Оба старика хотели было образумить молодого человека, но тут вошла хозяйка дома. Гости вскочили и, после того как она поставила на стол поднос с бутербродами, поцеловали ей руку. Она все подала сама и извинилась: когда муж у себя в кабинете, он не выносит присутствия горничных; извинилась также за пыль на бутылках: муж требует, чтобы чувствовался налет времени,— и обвела взглядом комнату, словно предлагая убедиться в сугубой опрятности всего остального. И действительно, глобус на письменном столе, пресс-папье с золотым Меркурием на маленьком земном шаре и все письменные принадлежности сияли, как набор медицинских инструментов, которые протирают спиртом, а не тряпкой; в паркете, натертом до блеска, все отражалось, как в воде, и персидский ковер точно плыл по нему; стекла книжного шкафа и стекло на портрете хорошенькой дочери, снятой во весь рост в свадебном уборе, так и сверкали.

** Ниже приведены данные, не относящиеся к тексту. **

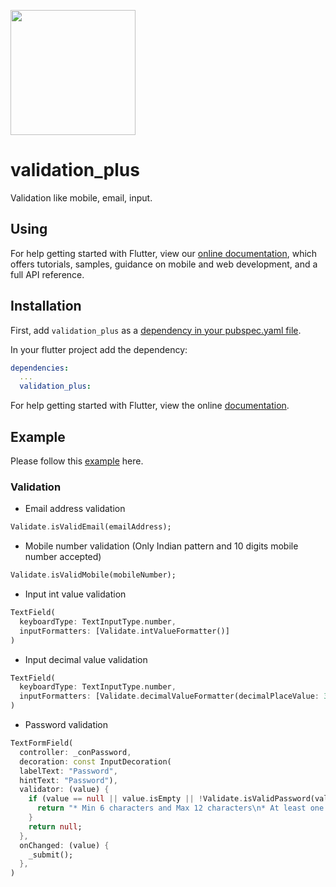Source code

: [<img src="https://techdirr.com/techdirr.png" width="200" />](https://techdirr.com)


# validation_plus

Validation like mobile, email, input.

## Using

For help getting started with Flutter, view our
[online documentation](https://pub.dev/documentation/validation_plus/latest), which offers tutorials,
samples, guidance on mobile and web development, and a full API reference.

## Installation

First, add `validation_plus` as a [dependency in your pubspec.yaml file](https://flutter.dev/docs/development/platform-integration/platform-channels).

In your flutter project add the dependency:

```yml
dependencies:
  ...
  validation_plus:
```

For help getting started with Flutter, view the online
[documentation](https://flutter.io/).

## Example

Please follow this [example](https://github.com/techdirrdev/validation_plus/tree/master/example) here.

### Validation

* Email address validation
```dart
Validate.isValidEmail(emailAddress);
```

* Mobile number validation (Only Indian pattern and 10 digits mobile number accepted)
```dart
Validate.isValidMobile(mobileNumber);
```

* Input int value validation
```dart
TextField(
  keyboardType: TextInputType.number,
  inputFormatters: [Validate.intValueFormatter()]
)
```

* Input decimal value validation
```dart
TextField(
  keyboardType: TextInputType.number,
  inputFormatters: [Validate.decimalValueFormatter(decimalPlaceValue: 3)]
)
```

* Password validation
```dart
TextFormField(
  controller: _conPassword,
  decoration: const InputDecoration(
  labelText: "Password",
  hintText: "Password"),
  validator: (value) {
    if (value == null || value.isEmpty || !Validate.isValidPassword(value)) {
      return "* Min 6 characters and Max 12 characters\n* At least one uppercase character\n* At least one lowercase character\n* At least one number\n* At least one special character [@#\u{0024}!%?]";
    }
    return null;
  },
  onChanged: (value) {
    _submit();
  },
)
```
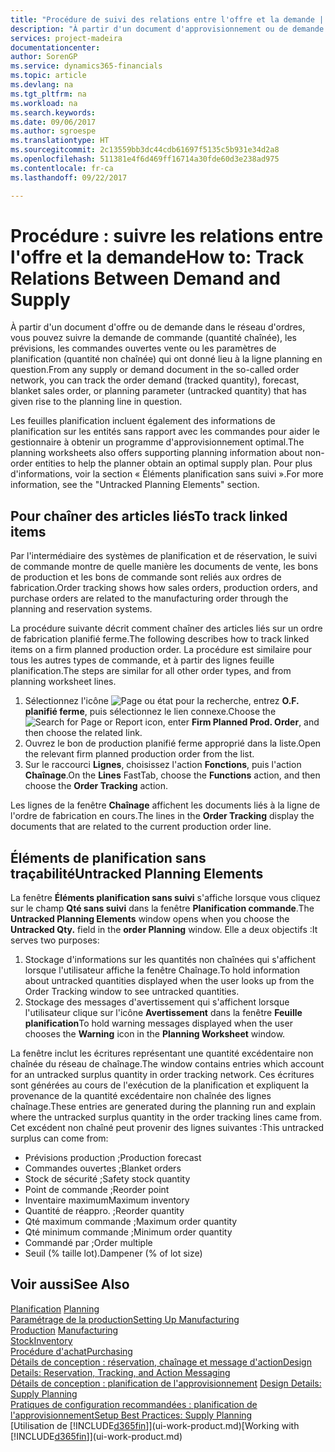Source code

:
 ```yaml
---
title: "Procédure de suivi des relations entre l'offre et la demande | Microsoft Docs"
description: "À partir d'un document d'approvisionnement ou de demande dans le réseau d'ordres, vous pouvez suivre la demande de commande (quantité suivie), les prévisions, les commandes permanentes ventes ou les paramètres de planification (quantité non suivie) qui ont donné lieu à la ligne planification en question."
services: project-madeira
documentationcenter: 
author: SorenGP
ms.service: dynamics365-financials
ms.topic: article
ms.devlang: na
ms.tgt_pltfrm: na
ms.workload: na
ms.search.keywords: 
ms.date: 09/06/2017
ms.author: sgroespe
ms.translationtype: HT
ms.sourcegitcommit: 2c13559bb3dc44cdb61697f5135c5b931e34d2a8
ms.openlocfilehash: 511381e4f6d469ff16714a30fde60d3e238ad975
ms.contentlocale: fr-ca
ms.lasthandoff: 09/22/2017

---
```

# <a name="how-to-track-relations-between-demand-and-supply"></a><span data-ttu-id="4c6b6-103">Procédure : suivre les relations entre l'offre et la demande</span><span class="sxs-lookup"><span data-stu-id="4c6b6-103">How to: Track Relations Between Demand and Supply</span></span>
<span data-ttu-id="4c6b6-104">À partir d'un document d'offre ou de demande dans le réseau d'ordres, vous pouvez suivre la demande de commande (quantité chaînée), les prévisions, les commandes ouvertes vente ou les paramètres de planification (quantité non chaînée) qui ont donné lieu à la ligne planning en question.</span><span class="sxs-lookup"><span data-stu-id="4c6b6-104">From any supply or demand document in the so-called order network, you can track the order demand (tracked quantity), forecast, blanket sales order, or planning parameter (untracked quantity) that has given rise to the planning line in question.</span></span>

<span data-ttu-id="4c6b6-105">Les feuilles planification incluent également des informations de planification sur les entités sans rapport avec les commandes pour aider le gestionnaire à obtenir un programme d'approvisionnement optimal.</span><span class="sxs-lookup"><span data-stu-id="4c6b6-105">The planning worksheets also offers supporting planning information about non-order entities to help the planner obtain an optimal supply plan.</span></span> <span data-ttu-id="4c6b6-106">Pour plus d'informations, voir la section « Éléments planification sans suivi ».</span><span class="sxs-lookup"><span data-stu-id="4c6b6-106">For more information, see the "Untracked Planning Elements" section.</span></span>

## <a name="to-track-linked-items"></a><span data-ttu-id="4c6b6-107">Pour chaîner des articles liés</span><span class="sxs-lookup"><span data-stu-id="4c6b6-107">To track linked items</span></span>
<span data-ttu-id="4c6b6-108">Par l'intermédiaire des systèmes de planification et de réservation, le suivi de commande montre de quelle manière les documents de vente, les bons de production et les bons de commande sont reliés aux ordres de fabrication.</span><span class="sxs-lookup"><span data-stu-id="4c6b6-108">Order tracking shows how sales orders, production orders, and purchase orders are related to the manufacturing order through the planning and reservation systems.</span></span>

<span data-ttu-id="4c6b6-109">La procédure suivante décrit comment chaîner des articles liés sur un ordre de fabrication planifié ferme.</span><span class="sxs-lookup"><span data-stu-id="4c6b6-109">The following describes how to track linked items on a firm planned production order.</span></span> <span data-ttu-id="4c6b6-110">La procédure est similaire pour tous les autres types de commande, et à partir des lignes feuille planification.</span><span class="sxs-lookup"><span data-stu-id="4c6b6-110">The steps are similar for all other order types, and from planning worksheet lines.</span></span>

1. <span data-ttu-id="4c6b6-111">Sélectionnez l'icône ![Page ou état pour la recherche](media/ui-search/search_small.png "Page ou état pour la recherche"), entrez **O.F. planifié ferme**, puis sélectionnez le lien connexe.</span><span class="sxs-lookup"><span data-stu-id="4c6b6-111">Choose the ![Search for Page or Report](media/ui-search/search_small.png "Search for Page or Report icon") icon, enter **Firm Planned Prod. Order**, and then choose the related link.</span></span>
2. <span data-ttu-id="4c6b6-112">Ouvrez le bon de production planifié ferme approprié dans la liste.</span><span class="sxs-lookup"><span data-stu-id="4c6b6-112">Open the relevant firm planned production order from the list.</span></span>
3. <span data-ttu-id="4c6b6-113">Sur le raccourci **Lignes**, choisissez l'action **Fonctions**, puis l'action **Chaînage**.</span><span class="sxs-lookup"><span data-stu-id="4c6b6-113">On the **Lines** FastTab, choose the **Functions** action, and then choose the **Order Tracking** action.</span></span>

<span data-ttu-id="4c6b6-114">Les lignes de la fenêtre **Chaînage** affichent les documents liés à la ligne de l'ordre de fabrication en cours.</span><span class="sxs-lookup"><span data-stu-id="4c6b6-114">The lines in the **Order Tracking** display the documents that are related to the current production order line.</span></span>

## <a name="untracked-planning-elements"></a><span data-ttu-id="4c6b6-115">Éléments de planification sans traçabilité</span><span class="sxs-lookup"><span data-stu-id="4c6b6-115">Untracked Planning Elements</span></span>
<span data-ttu-id="4c6b6-116">La fenêtre **Éléments planification sans suivi** s'affiche lorsque vous cliquez sur le champ **Qté sans suivi** dans la fenêtre **Planification commande**.</span><span class="sxs-lookup"><span data-stu-id="4c6b6-116">The **Untracked Planning Elements** window opens when you choose the **Untracked Qty.** field in the **order Planning** window.</span></span> <span data-ttu-id="4c6b6-117">Elle a deux objectifs :</span><span class="sxs-lookup"><span data-stu-id="4c6b6-117">It serves two purposes:</span></span>

1. <span data-ttu-id="4c6b6-118">Stockage d'informations sur les quantités non chaînées qui s'affichent lorsque l'utilisateur affiche la fenêtre Chaînage.</span><span class="sxs-lookup"><span data-stu-id="4c6b6-118">To hold information about untracked quantities displayed when the user looks up from the Order Tracking window to see untracked quantities.</span></span>
2. <span data-ttu-id="4c6b6-119">Stockage des messages d'avertissement qui s'affichent lorsque l'utilisateur clique sur l'icône **Avertissement** dans la fenêtre **Feuille planification**</span><span class="sxs-lookup"><span data-stu-id="4c6b6-119">To hold warning messages displayed when the user chooses the **Warning** icon in the **Planning Worksheet** window.</span></span>

<span data-ttu-id="4c6b6-120">La fenêtre inclut les écritures représentant une quantité excédentaire non chaînée du réseau de chaînage.</span><span class="sxs-lookup"><span data-stu-id="4c6b6-120">The window contains entries which account for an untracked surplus quantity in order tracking network.</span></span> <span data-ttu-id="4c6b6-121">Ces écritures sont générées au cours de l'exécution de la planification et expliquent la provenance de la quantité excédentaire non chaînée des lignes chaînage.</span><span class="sxs-lookup"><span data-stu-id="4c6b6-121">These entries are generated during the planning run and explain where the untracked surplus quantity in the order tracking lines came from.</span></span> <span data-ttu-id="4c6b6-122">Cet excédent non chaîné peut provenir des lignes suivantes :</span><span class="sxs-lookup"><span data-stu-id="4c6b6-122">This untracked surplus can come from:</span></span>

- <span data-ttu-id="4c6b6-123">Prévisions production ;</span><span class="sxs-lookup"><span data-stu-id="4c6b6-123">Production forecast</span></span>
- <span data-ttu-id="4c6b6-124">Commandes ouvertes ;</span><span class="sxs-lookup"><span data-stu-id="4c6b6-124">Blanket orders</span></span>
- <span data-ttu-id="4c6b6-125">Stock de sécurité ;</span><span class="sxs-lookup"><span data-stu-id="4c6b6-125">Safety stock quantity</span></span>
- <span data-ttu-id="4c6b6-126">Point de commande ;</span><span class="sxs-lookup"><span data-stu-id="4c6b6-126">Reorder point</span></span>
- <span data-ttu-id="4c6b6-127">Inventaire maximum</span><span class="sxs-lookup"><span data-stu-id="4c6b6-127">Maximum inventory</span></span>
- <span data-ttu-id="4c6b6-128">Quantité de réappro. ;</span><span class="sxs-lookup"><span data-stu-id="4c6b6-128">Reorder quantity</span></span>
- <span data-ttu-id="4c6b6-129">Qté maximum commande ;</span><span class="sxs-lookup"><span data-stu-id="4c6b6-129">Maximum order quantity</span></span>
- <span data-ttu-id="4c6b6-130">Qté minimum commande ;</span><span class="sxs-lookup"><span data-stu-id="4c6b6-130">Minimum order quantity</span></span>
- <span data-ttu-id="4c6b6-131">Commandé par ;</span><span class="sxs-lookup"><span data-stu-id="4c6b6-131">Order multiple</span></span>
- <span data-ttu-id="4c6b6-132">Seuil (% taille lot).</span><span class="sxs-lookup"><span data-stu-id="4c6b6-132">Dampener (% of lot size)</span></span>

## <a name="see-also"></a><span data-ttu-id="4c6b6-133">Voir aussi</span><span class="sxs-lookup"><span data-stu-id="4c6b6-133">See Also</span></span>  
<span data-ttu-id="4c6b6-134">[Planification](production-planning.md) </span><span class="sxs-lookup"><span data-stu-id="4c6b6-134">[Planning](production-planning.md) </span></span>  
[<span data-ttu-id="4c6b6-135">Paramétrage de la production</span><span class="sxs-lookup"><span data-stu-id="4c6b6-135">Setting Up Manufacturing</span></span>](production-configure-production-processes.md)  
<span data-ttu-id="4c6b6-136">[Production](production-manage-manufacturing.md)  </span><span class="sxs-lookup"><span data-stu-id="4c6b6-136">[Manufacturing](production-manage-manufacturing.md)  </span></span>  
[<span data-ttu-id="4c6b6-137">Stock</span><span class="sxs-lookup"><span data-stu-id="4c6b6-137">Inventory</span></span>](inventory-manage-inventory.md)  
[<span data-ttu-id="4c6b6-138">Procédure d'achat</span><span class="sxs-lookup"><span data-stu-id="4c6b6-138">Purchasing</span></span>](purchasing-manage-purchasing.md)  
[<span data-ttu-id="4c6b6-139">Détails de conception : réservation, chaînage et message d'action</span><span class="sxs-lookup"><span data-stu-id="4c6b6-139">Design Details: Reservation, Tracking, and Action Messaging</span></span>](design-details-reservation-order-tracking-and-action-messaging.md)  
<span data-ttu-id="4c6b6-140">[Détails de conception : planification de l'approvisionnement](design-details-supply-planning.md) </span><span class="sxs-lookup"><span data-stu-id="4c6b6-140">[Design Details: Supply Planning](design-details-supply-planning.md) </span></span>  
[<span data-ttu-id="4c6b6-141">Pratiques de configuration recommandées : planification de l'approvisionnement</span><span class="sxs-lookup"><span data-stu-id="4c6b6-141">Setup Best Practices: Supply Planning</span></span>](setup-best-practices-supply-planning.md)  
<span data-ttu-id="4c6b6-142">[Utilisation de [!INCLUDE[d365fin](includes/d365fin_md.md)]](ui-work-product.md)</span><span class="sxs-lookup"><span data-stu-id="4c6b6-142">[Working with [!INCLUDE[d365fin](includes/d365fin_md.md)]](ui-work-product.md)</span></span>

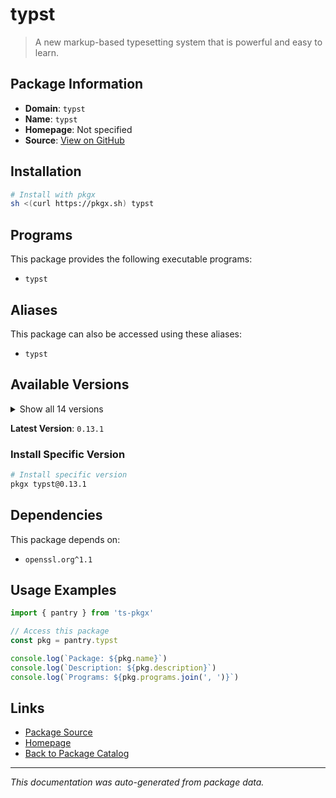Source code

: # typst

> A new markup-based typesetting system that is powerful and easy to learn.

## Package Information

- **Domain**: `typst`
- **Name**: `typst`
- **Homepage**: Not specified
- **Source**: [View on GitHub](https://github.com/pkgxdev/pantry/tree/main/projects/typst.app/package.yml)

## Installation

```bash
# Install with pkgx
sh <(curl https://pkgx.sh) typst
```

## Programs

This package provides the following executable programs:

- `typst`

## Aliases

This package can also be accessed using these aliases:

- `typst`

## Available Versions

<details>
<summary>Show all 14 versions</summary>

- `0.13.1`, `0.13.0`, `0.12.0`, `0.11.1`, `0.11.0`
- `0.10.0`, `0.9.0`, `0.8.0`, `0.7.0`, `0.6.0`
- `0.5.0`, `0.4.0`, `0.2.0`, `0.0.0`

</details>

**Latest Version**: `0.13.1`

### Install Specific Version

```bash
# Install specific version
pkgx typst@0.13.1
```

## Dependencies

This package depends on:

- `openssl.org^1.1`

## Usage Examples

```typescript
import { pantry } from 'ts-pkgx'

// Access this package
const pkg = pantry.typst

console.log(`Package: ${pkg.name}`)
console.log(`Description: ${pkg.description}`)
console.log(`Programs: ${pkg.programs.join(', ')}`)
```

## Links

- [Package Source](https://github.com/pkgxdev/pantry/tree/main/projects/typst.app/package.yml)
- [Homepage](#)
- [Back to Package Catalog](../package-catalog.md)

---

*This documentation was auto-generated from package data.*
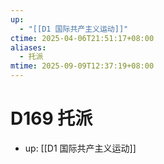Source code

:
 ```yaml
---
up:
  - "[[D1 国际共产主义运动]]"
ctime: 2025-04-06T21:51:17+08:00
aliases:
  - 托派
mtime: 2025-09-09T12:37:19+08:00
---
```


# D169 托派

- up: [[D1 国际共产主义运动]]

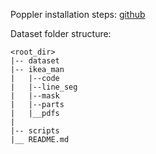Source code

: Poppler installation steps: [github](https://github.com/Belval/pdf2image)

Dataset folder structure:
```
<root_dir>
|-- dataset
|-- ikea_man
|   |--code
|   |--line_seg
|   |--mask
|   |--parts
|   |__pdfs
|
|-- scripts
|__ README.md
```

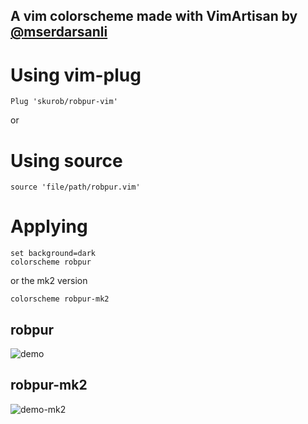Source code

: ## A vim colorscheme made with VimArtisan by [@mserdarsanli](https://github.com/mserdarsanli)

# Using vim-plug
```
Plug 'skurob/robpur-vim'
```

or 

# Using source
```
source 'file/path/robpur.vim'
```

# Applying
```
set background=dark
colorscheme robpur
```

or the mk2 version

```
colorscheme robpur-mk2
```

## robpur

![demo](https://i.imgur.com/LRlHdVh.png)

## robpur-mk2

![demo-mk2](https://i.imgur.com/2fGs3DT.png)

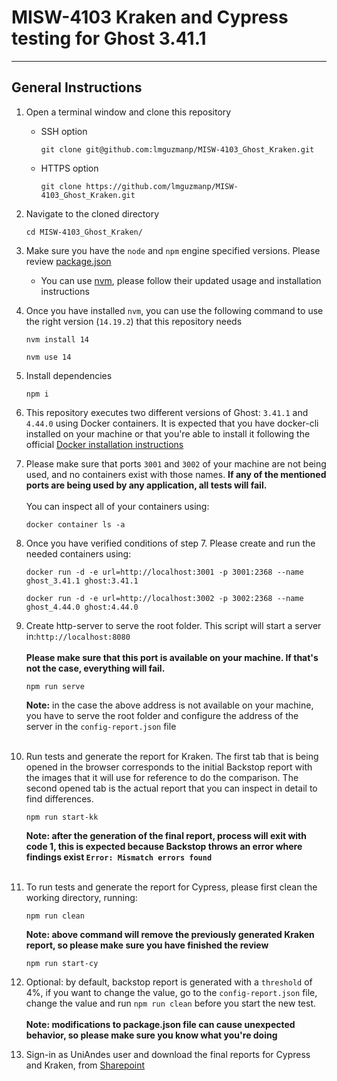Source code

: # MISW-4103 Kraken and Cypress testing for Ghost 3.41.1

---

## General Instructions

1. Open a terminal window and clone this repository

    - SSH option

      ```shell
      git clone git@github.com:lmguzmanp/MISW-4103_Ghost_Kraken.git
      ```

    - HTTPS option
      ```shell
      git clone https://github.com/lmguzmanp/MISW-4103_Ghost_Kraken.git
      ```

2. Navigate to the cloned directory
   ```shell
   cd MISW-4103_Ghost_Kraken/
   ```
3. Make sure you have the `node` and `npm` engine specified versions. Please
   review [package.json](https://github.com/lmguzmanp/MISW-4103_Ghost_Kraken/blob/bc09c72bae2083199ef5148fe9d9fe1d3e95048f/package.json#L18-L21)

    - You can use [nvm](https://github.com/nvm-sh/nvm), please follow their
      updated usage and installation instructions

4. Once you have installed `nvm`, you can use the following command to use the
   right version (`14.19.2`) that this repository needs

   ```shell
   nvm install 14
   ```

   ```shell
   nvm use 14
   ```

5. Install dependencies

   ```shell
   npm i
   ```

6. This repository executes two different versions of Ghost: `3.41.1`
   and `4.44.0` using Docker containers. It is expected that you have docker-cli
   installed on your machine or that you're able to install it following the
   official [Docker installation instructions](https://docs.docker.com/get-docker/)

7. Please make sure that ports `3001` and `3002` of your machine are not
   being used, and no containers exist with those names. **If any of the
   mentioned ports are being used by any application, all tests will fail.**
   <br />
   <br />
   You can inspect all of your containers using:

   ```shell
   docker container ls -a
   ```

8. Once you have verified conditions of step 7. Please create and run the
   needed containers using:

   ```shell
   docker run -d -e url=http://localhost:3001 -p 3001:2368 --name ghost_3.41.1 ghost:3.41.1
   ```

   ```shell
   docker run -d -e url=http://localhost:3002 -p 3002:2368 --name ghost_4.44.0 ghost:4.44.0
   ```

9. Create http-server to serve the root folder. This script will start a
   server in:`http://localhost:8080`
   <br />
   <br />
   **Please make sure that this port is
   available on your machine. If that's not the case, everything will fail.**
     ```shell
     npm run serve
     ```
   **Note:** in the case the above address is not available on your machine, you
   have to serve the root folder and configure the address of the server in
   the `config-report.json` file
   <br />
   <br />
10. Run tests and generate the report for Kraken. The first tab that is
    being opened in the browser corresponds to the initial Backstop report with
    the images that it will use for reference to do the comparison. The second
    opened tab is the actual report that you can inspect in detail to find
    differences.
    ```shell
    npm run start-kk
    ```
    **Note: after the generation of the final report, process will exit with
    code 1, this is expected because Backstop throws an error where findings
    exist `Error: Mismatch errors found`**
    <br />
    <br />
11. To run tests and generate the report for Cypress, please first clean the
    working directory, running:
    ```shell
    npm run clean
    ```

    **Note: above command will remove the previously generated Kraken report,
    so please make sure you have finished the review**

    ```shell
    npm run start-cy
    ```

12. Optional: by default, backstop report is generated with a `threshold` of
    4%, if you want to change the value, go to the `config-report.json` file,
    change the value and run `npm run clean` before you start the new test.
    <br />
    <br />
    **Note: modifications to package.json file can cause unexpected behavior,
    so please make sure you know what you're doing**

13. Sign-in as UniAndes user and download the final reports for Cypress and
    Kraken,
    from [Sharepoint](https://uniandes-my.sharepoint.com/:f:/g/personal/lm_guzmanp1_uniandes_edu_co/EmWc4MoBATJHt1O9VlwESNsBigSHcetFP-mWIJYON3gLHA?e=2p703m) 
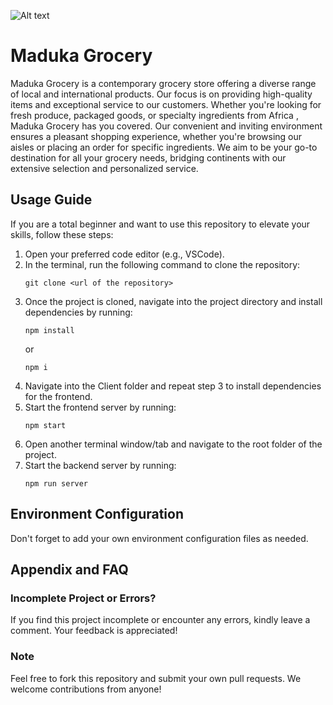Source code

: 
![Alt text](https://imgur.com/a/UIS5O4A)


# Maduka Grocery


Maduka Grocery is a contemporary grocery store offering a diverse range of local and international products. Our focus is on providing high-quality items and exceptional service to our customers. Whether you're looking for fresh produce, packaged goods, or specialty ingredients from Africa , Maduka Grocery has you covered. Our convenient and inviting environment ensures a pleasant shopping experience, whether you're browsing our aisles or placing an order for specific ingredients. We aim to be your go-to destination for all your grocery needs, bridging continents with our extensive selection and personalized service.

## Usage Guide

If you are a total beginner and want to use this repository to elevate your skills, follow these steps:

1. Open your preferred code editor (e.g., VSCode).
2. In the terminal, run the following command to clone the repository:
   ```
   git clone <url of the repository>
   ```
3. Once the project is cloned, navigate into the project directory and install dependencies by running:
   ```
   npm install
   ```
   or
   ```
   npm i
   ```
4. Navigate into the Client folder and repeat step 3 to install dependencies for the frontend.
5. Start the frontend server by running:
   ```
   npm start
   ```
6. Open another terminal window/tab and navigate to the root folder of the project.
7. Start the backend server by running:
   ```
   npm run server
   ```

## Environment Configuration

Don't forget to add your own environment configuration files as needed.

## Appendix and FAQ

### Incomplete Project or Errors?

If you find this project incomplete or encounter any errors, kindly leave a comment. Your feedback is appreciated!

### Note

Feel free to fork this repository and submit your own pull requests. We welcome contributions from anyone!


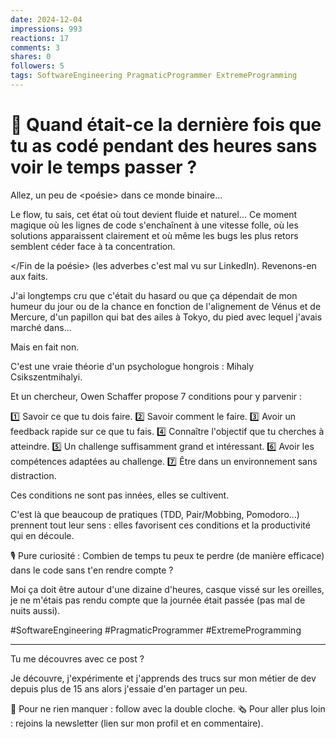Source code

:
 ```yaml
---
date: 2024-12-04
impressions: 993
reactions: 17
comments: 3
shares: 0
followers: 5
tags: SoftwareEngineering PragmaticProgrammer ExtremeProgramming
---
```


# 🌊 Quand était-ce la dernière fois que tu as codé pendant des heures sans voir le temps passer ?

Allez, un peu de <poésie> dans ce monde binaire...

Le flow, tu sais, cet état où tout devient fluide et naturel... Ce moment magique où les lignes de code s'enchaînent à une vitesse folle, où les solutions apparaissent clairement et où même les bugs les plus retors semblent céder face à ta concentration.

</Fin de la poésie> (les adverbes c'est mal vu sur LinkedIn). Revenons-en aux faits.

J'ai longtemps cru que c'était du hasard ou que ça dépendait de mon humeur du jour ou de la chance en fonction de l'alignement de Vénus et de Mercure, d'un papillon qui bat des ailes à Tokyo, du pied avec lequel j'avais marché dans...

Mais en fait non.

C'est une vraie théorie d'un psychologue hongrois : Mihaly Csikszentmihalyi.

Et un chercheur, Owen Schaffer propose 7 conditions pour y parvenir :

1️⃣ Savoir ce que tu dois faire.
2️⃣ Savoir comment le faire.
3️⃣ Avoir un feedback rapide sur ce que tu fais.
4️⃣ Connaître l'objectif que tu cherches à atteindre.
5️⃣ Un challenge suffisamment grand et intéressant.
6️⃣ Avoir les compétences adaptées au challenge.
7️⃣ Être dans un environnement sans distraction.

Ces conditions ne sont pas innées, elles se cultivent.

C'est là que beaucoup de pratiques (TDD, Pair/Mobbing, Pomodoro...) prennent tout leur sens : elles favorisent ces conditions et la productivité qui en découle.

🎙️ Pure curiosité : Combien de temps tu peux te perdre (de manière efficace) dans le code sans t'en rendre compte ?

Moi ça doit être autour d'une dizaine d'heures, casque vissé sur les oreilles, je ne m'étais pas rendu compte que la journée était passée (pas mal de nuits aussi).

#SoftwareEngineering #PragmaticProgrammer #ExtremeProgramming

---

Tu me découvres avec ce post ?

Je découvre, j'expérimente et j'apprends des trucs sur mon métier de dev depuis plus de 15 ans alors j'essaie d'en partager un peu.

🔔 Pour ne rien manquer : follow avec la double cloche.
🗞️ Pour aller plus loin : rejoins la newsletter (lien sur mon profil et en commentaire).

Дочь была замужем за секретарем шведского посольства; весь облик самой советницы, высокой и грациозной, как большинство шведок, и сейчас еще говорил о том, что в свое время она была красивее дочери. Хозяйка дома опять извинилась— на этот раз за поджаренный хлеб вместо булочек. Но из-за этой забастовки все булочные закрыты.
— Вот видишь, мой мальчик,— сказал Шпрангер,— совсем недавно на этом же месте сидел твой товарищ, он мне возмущенно доказывал, что никогда дело не дойдет до всеобщей забастовки, потому что всего несколько месяцев назад социалисты и спартаковцы насмерть передрались.
Выходя из -комнаты, фрау Шпрангер заметила:
— Ну, ворон ворону глаз не выклюет.
А Мальцан добавил, обращаясь скорее к самому себе:
— Да, вот если бы всякие каппы и люттвицы не требовали, чтобы под воззванием стояли непременно их подписи, и если бы найти никому неведомого человека из массы, такого, которого народ еще не знает и которому еще готов доверять,— тогда другое дело!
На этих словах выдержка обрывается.